見たてまつりてくは 桐壺06章02
目次
原文 読み 意味
見たてまつりて くはしう御ありさまも奏しはべらまほしきを 待ちおはしますらむに 夜更けはべりぬべし とて急ぐ
01066/難易度:☆☆☆
み/たてまつり/て くはしう/み-ありさま/も/そうし/はべら/まほしき/を まち/おはします/らむ/に よ/ふけ/はべり/ぬ/べし とて/いそぐ
お見舞い申し上げて、詳しくご様子も奏上いたしたいところではございますが、お待ちになっておいででしょうし、夜も更けてしまいましょう、と帰り支度をする。
文構造&係り受け
主語述語と大構造
- とて急ぐ 四次元構造
〈[命婦]〉@見たてまつりて くはしう御ありさまも奏しはべらまほしきを 〈[帝]〉待ちおはしますらむに 〈夜〉更けはべりぬべし@ とて急ぐ
助詞と係り受け
見たてまつりて くはしう御ありさまも奏しはべらまほしきを 待ちおはしますらむに 夜更けはべりぬべし とて急ぐ
「御ありさまも奏しはべらまほしきを」→「夜更けはべりぬべし」
見たてまつりて くはしう御ありさまも奏しはべらまほしきを 待ちおはしますらむに 夜更けはべりぬべし とて急ぐ
助詞:格助 接助 係助 副助 終助 間助 助動詞
助動詞の識別:まほしき らむ ぬ べし
- まほしき:願望・まほし・連体形
- らむ:現在推量・らむ・連体形
- ぬ:強意・ぬ・終止形
- べし:推量・べし・終止形
敬語の区別:たてまつる 御 奏す はべり おはします はべり
見たてまつりて くはしう御ありさまも奏しはべらまほしき を 待ちおはしますらむ に 夜更けはべりぬ べし と て急ぐ
尊敬語 謙譲語 丁寧語
古語探訪
御ありさまも 01066:使者の主目的は何か
母君が光源氏を参内させる意思があるのかどうかの確認が、帝の使者としての第一の目的。

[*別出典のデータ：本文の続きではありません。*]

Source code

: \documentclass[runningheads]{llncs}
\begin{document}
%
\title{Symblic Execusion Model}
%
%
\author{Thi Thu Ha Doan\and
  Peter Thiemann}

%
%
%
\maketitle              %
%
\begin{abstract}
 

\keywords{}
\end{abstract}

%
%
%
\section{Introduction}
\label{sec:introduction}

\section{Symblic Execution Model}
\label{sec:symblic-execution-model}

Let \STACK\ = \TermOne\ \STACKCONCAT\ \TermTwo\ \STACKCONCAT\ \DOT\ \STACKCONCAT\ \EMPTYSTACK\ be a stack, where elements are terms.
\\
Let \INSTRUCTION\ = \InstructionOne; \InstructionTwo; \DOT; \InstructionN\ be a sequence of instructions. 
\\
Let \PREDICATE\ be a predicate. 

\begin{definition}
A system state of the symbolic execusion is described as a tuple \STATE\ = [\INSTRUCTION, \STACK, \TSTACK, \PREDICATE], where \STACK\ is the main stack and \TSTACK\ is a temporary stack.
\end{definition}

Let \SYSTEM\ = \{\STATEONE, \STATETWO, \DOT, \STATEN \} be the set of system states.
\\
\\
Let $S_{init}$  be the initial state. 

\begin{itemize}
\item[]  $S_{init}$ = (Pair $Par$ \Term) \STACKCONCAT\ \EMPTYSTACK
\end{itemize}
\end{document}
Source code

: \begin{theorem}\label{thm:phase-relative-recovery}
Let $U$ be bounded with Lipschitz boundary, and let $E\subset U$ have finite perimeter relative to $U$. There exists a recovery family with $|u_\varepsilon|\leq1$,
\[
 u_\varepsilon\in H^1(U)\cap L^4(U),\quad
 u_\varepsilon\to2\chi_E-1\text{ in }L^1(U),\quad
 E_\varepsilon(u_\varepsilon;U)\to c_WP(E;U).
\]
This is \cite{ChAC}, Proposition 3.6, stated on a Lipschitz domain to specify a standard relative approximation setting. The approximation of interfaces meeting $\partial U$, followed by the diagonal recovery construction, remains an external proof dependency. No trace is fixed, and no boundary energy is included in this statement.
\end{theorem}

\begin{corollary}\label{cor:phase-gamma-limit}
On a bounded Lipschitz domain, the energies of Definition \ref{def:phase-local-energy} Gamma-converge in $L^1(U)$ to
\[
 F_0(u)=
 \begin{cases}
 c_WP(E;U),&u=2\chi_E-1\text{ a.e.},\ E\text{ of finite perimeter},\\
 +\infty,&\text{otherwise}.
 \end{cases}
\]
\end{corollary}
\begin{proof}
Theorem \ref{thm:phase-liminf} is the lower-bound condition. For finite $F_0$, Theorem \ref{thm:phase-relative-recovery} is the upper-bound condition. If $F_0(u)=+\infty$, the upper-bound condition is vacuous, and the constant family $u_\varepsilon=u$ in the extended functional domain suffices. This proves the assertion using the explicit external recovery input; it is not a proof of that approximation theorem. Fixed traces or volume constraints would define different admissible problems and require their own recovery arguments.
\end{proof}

すでにそれは果たされた。光源氏の様子は女房たちから帝は問いただすルートを持っているのである。ここに「も」があることで、命婦の使者の目的の主と従の区別が闡明になる。
らむ 01066
現在推量。
ぬべし 01066
完了してしまう。夜が更けることがし終わってしまう。
急ぐ 01066
帰り支度をする。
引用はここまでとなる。